PRojects IN Controlled Environments, better known as PRINCE, has been helping project practitioners since 1989. Is it still relevant more than two decades later?
Developed in the United Kingdom in 1989, PRINCE was the brainchild of the Central Computer and Telecommunications Agency at a time when the UK government struggled to manage its large IT projects. A second incarnation, PRINCE2, came along in 1996 under the Office of Government Commerce, created to make the methodology more general and less IT focused. More than 25 years after PRINCE, PRINCE2 is one of the world’s most popular project methodologies.
There’s no doubt that in quarter of a century the nature of project management has changed. Initially a skills byproduct of other professions such as engineering, it has become a discipline in its own right with tertiary qualifications now available to aspiring project managers who can start a career in just about any industry wielding these skills. So where does a methodology like PRINCE2 fit in with the changing times?
Mike Acaster, PPM Portfolio Manager at AXELOS, the public-private joint venture that now owns PRINCE2, says although some things have changed, some stay the same, particularly when it comes to the time, cost and quality triangle. “The challenges are still the same in trying to deliver on time, to the quality requirements that people will expect and handling all the delivery processes. PRINCE2 helps with that.”
A simple method for a complex world
What’s changed is the environment in which we now find ourselves. “A much more complex world,” he describes. “There’s less reluctance for people to complain when things aren’t going well, there’s more visibility in some of the government projects than there used to be. In that environment, PRINCE2 continues to evolve.”
Although the methodology teaches basic project management, it can also be applied to complex projects. “It’s the degree to which it is applied, you can scale PRINCE2,” Acaster says. “What PRINCE2 does is provide a common language and a common understanding and provides a common approach for organisations to use.”
PRINCE2 was designed as a who, what, when where why and how of project management. The problem is because it is thorough, people expect it to be comprehensive. “It was put together as a method that organisations could use, it doesn’t necessarily give all the subject matter. It’ll tell you that you need a business case and how to develop one, but it won’t tell you everything about business cases—that could fill a shelf,” Acaster says. “Some people criticise it because it doesn’t cover certain areas, but that information exists elsewhere.”
The other thing to remember is that PRINCE2 as a methodology has not remained the same since 1996 either. In each revision its owner has sought input from more than 150 organisations followed by an intense period of review conducted by international experts to find what is ‘best practice’.
“We ask organisations what is really working for them and distil it down into the essence of the method that can be applied,” says Acaster. “That way we work out where the common ground lies.”

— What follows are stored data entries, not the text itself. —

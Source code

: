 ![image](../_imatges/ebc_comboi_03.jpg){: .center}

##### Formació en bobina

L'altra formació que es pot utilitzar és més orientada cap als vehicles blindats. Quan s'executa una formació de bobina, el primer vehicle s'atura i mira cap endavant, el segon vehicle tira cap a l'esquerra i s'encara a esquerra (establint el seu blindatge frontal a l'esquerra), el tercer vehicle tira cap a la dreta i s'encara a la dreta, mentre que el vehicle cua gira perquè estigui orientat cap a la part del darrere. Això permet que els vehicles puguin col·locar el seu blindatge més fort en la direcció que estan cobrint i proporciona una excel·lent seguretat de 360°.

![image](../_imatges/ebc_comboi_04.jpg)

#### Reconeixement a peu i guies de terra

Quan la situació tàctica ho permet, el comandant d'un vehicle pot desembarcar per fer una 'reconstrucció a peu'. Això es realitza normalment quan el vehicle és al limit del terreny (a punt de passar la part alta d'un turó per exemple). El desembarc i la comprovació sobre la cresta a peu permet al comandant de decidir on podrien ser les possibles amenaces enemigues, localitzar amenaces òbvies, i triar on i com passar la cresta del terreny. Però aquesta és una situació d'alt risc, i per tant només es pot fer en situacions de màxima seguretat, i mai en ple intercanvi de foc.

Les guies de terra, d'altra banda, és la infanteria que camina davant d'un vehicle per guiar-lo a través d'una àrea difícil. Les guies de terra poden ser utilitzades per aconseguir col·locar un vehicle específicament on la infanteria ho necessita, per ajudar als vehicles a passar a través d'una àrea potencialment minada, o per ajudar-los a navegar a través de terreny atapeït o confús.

Its last major revision was published in 2009. At present there are no plans to change the core body of the methodology, but rather use complementary certifications such as PRINCE2 Agile to add new training areas.
Does every project manager need PRINCE2 certification? Probably not, but working on a project where other team members are PRINCE2-trained does make things easier to run. With several government and multinational organisations making PRINCE2 practitioners a requirement for tenders, the methodology will continue to enjoy popularity for some time yet. Whether you think it’s relevant to your career is, of course, up to you.
Get the most from PRINCE2 training
Support for new PRINCE2 trainees is crucial to get the most out of the methodology. It’s not just about getting your project team through the exam. Here are some recommendations:
- Organisations must be prepared to run their projects using PRINCE2. This means all team members must undertake the training. Also consider training for senior managers and project sponsors.
- Bridge the gap between theory and practice. “More advanced organisations don’t just throw you a project so you sink or swim, they provide a mentor,” Acaster says. “That way the project team member can then ask ‘How does this work in these circumstances, or in this situation?’”
- Use simulations to build experience. Simulations allow the participant to experience the problem and work through possible solutions. “That’s very powerful, especially for senior managers,” Acaster remarks.